1645
Battle of Naseby
Parliament's New Model Army, the first fully professional English force, crushed Charles I at Naseby in Northamptonshire. Captured royal correspondence revealed the king's secret negotiations with Irish Catholics and foreign powers, destroying what remained of his reputation. The first civil war was essentially over, and the road from battlefield to scaffold now stretched before the defeated king.
Dorgon Issues Queue Order
The Manchu regent ordered all Chinese men to shave their foreheads and braid their hair into the distinctive queue of Qing subjects, on pain of death. Keep your hair and lose your head, or lose your hair and keep your head, went the saying. Millions chose the latter; many chose the former.
Venetians Besiege Ottoman Crete
Ottoman forces landed on Crete and began a siege of the Venetian fortress of Candia that would drag on for twenty-one years, the longest siege in history. Venetian galleys blockaded, Turkish sappers tunneled, and the garrison slowly starved behind walls that crumbled and were rebuilt in an agonizing loop of endurance.
Torricelli Invents the Barometer
Evangelista Torricelli, a student of Galileo, sealed mercury in a glass tube and inverted it into a dish, watching the silver column drop to a fixed height and leave a vacuum above. He had built the first barometer and proven that air had weight. The atmosphere, invisible and omnipresent, had finally been measured.
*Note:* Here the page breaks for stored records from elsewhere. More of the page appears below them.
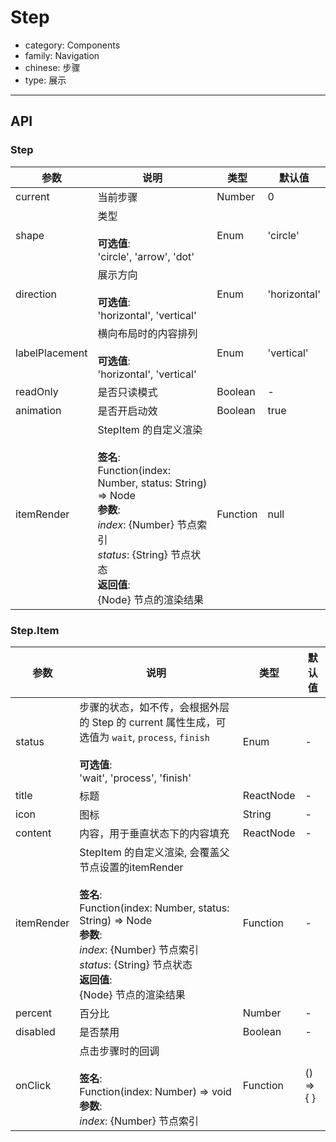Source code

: # Step

-   category: Components
-   family: Navigation
-   chinese: 步骤
-   type: 展示

---

## API

### Step

| 参数             | 说明                                                                                                                                                                                  | 类型       | 默认值          |
| -------------- | ----------------------------------------------------------------------------------------------------------------------------------------------------------------------------------- | -------- | ------------ |
| current        | 当前步骤                                                                                                                                                                                | Number   | 0            |
| shape          | 类型<br><br>**可选值**:<br>'circle', 'arrow', 'dot'                                                                                                                                      | Enum     | 'circle'     |
| direction      | 展示方向<br><br>**可选值**:<br>'horizontal', 'vertical'                                                                                                                                    | Enum     | 'horizontal' |
| labelPlacement | 横向布局时的内容排列<br><br>**可选值**:<br>'horizontal', 'vertical'                                                                                                                              | Enum     | 'vertical'   |
| readOnly       | 是否只读模式                                                                                                                                                                              | Boolean  | -            |
| animation      | 是否开启动效                                                                                                                                                                              | Boolean  | true         |
| itemRender     | StepItem 的自定义渲染<br><br>**签名**:<br>Function(index: Number, status: String) => Node<br>**参数**:<br>_index_: {Number} 节点索引<br>_status_: {String} 节点状态<br>**返回值**:<br>{Node} 节点的渲染结果<br> | Function | null         |

### Step.Item

| 参数         | 说明                                                                                                                                                                                                       | 类型        | 默认值       |
| ---------- | -------------------------------------------------------------------------------------------------------------------------------------------------------------------------------------------------------- | --------- | --------- |
| status     | 步骤的状态，如不传，会根据外层的 Step 的 current 属性生成，可选值为 `wait`, `process`, `finish`<br><br>**可选值**:<br>'wait', 'process', 'finish'                                                                                     | Enum      | -         |
| title      | 标题                                                                                                                                                                                                       | ReactNode | -         |
| icon       | 图标                                                                                                                                                                                                       | String    | -         |
| content    | 内容，用于垂直状态下的内容填充                                                                                                                                                                                          | ReactNode | -         |
| itemRender | StepItem 的自定义渲染, 会覆盖父节点设置的itemRender<br><br>**签名**:<br>Function(index: Number, status: String) => Node<br>**参数**:<br>_index_: {Number} 节点索引<br>_status_: {String} 节点状态<br>**返回值**:<br>{Node} 节点的渲染结果<br> | Function  | -         |
| percent    | 百分比                                                                                                                                                                                                      | Number    | -         |
| disabled   | 是否禁用                                                                                                                                                                                                     | Boolean   | -         |
| onClick    | 点击步骤时的回调<br><br>**签名**:<br>Function(index: Number) => void<br>**参数**:<br>_index_: {Number} 节点索引                                                                                                          | Function  | () => { } |
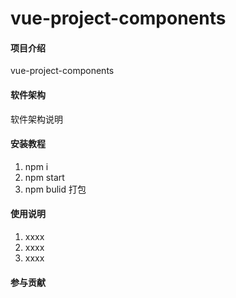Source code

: # vue-project-components

#### 项目介绍
vue-project-components

#### 软件架构
软件架构说明


#### 安装教程

1. npm i
2. npm start
3. npm bulid 打包

#### 使用说明

1. xxxx
2. xxxx
3. xxxx

#### 参与贡献
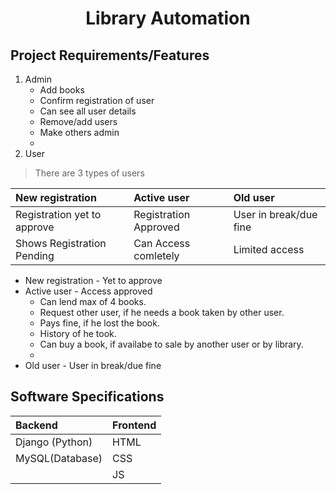 <h1 align = "center"> Library Automation</h1>

## Project Requirements/Features
1. Admin
      * Add books
      * Confirm registration of user
      * Can see all user details
      * Remove/add users
      * Make others admin
      * 
2. User
> There are 3 types of users

|New registration|Active user|Old user|
|:---|:---|:---|
|Registration yet to approve|Registration Approved|User in break/due fine|
|Shows Registration Pending|Can Access comletely|Limited access|

* New registration - Yet to approve
* Active user - Access approved
   - Can lend max of 4 books.
   - Request other user, if he needs a book taken by other user.
   - Pays fine, if he lost the book.
   - History of he took.
   - Can buy a book, if availabe to sale by another user or by library.
   - 
* Old user - User in break/due fine

## Software Specifications
|Backend|Frontend|
|:---|:---|
|Django (Python)|HTML|
MySQL(Database)|CSS|
|   |JS|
Pascal Invents the Mechanical Calculator
The nineteen-year-old Blaise Pascal, tired of helping his tax collector father add columns, designed a brass machine with interlocking gears that could perform addition and subtraction. The Pascaline was temperamental and expensive but it worked. Mechanical computation had its first commercially offered device, and the dream of automating arithmetic that would eventually produce the computer had taken its first tangible form.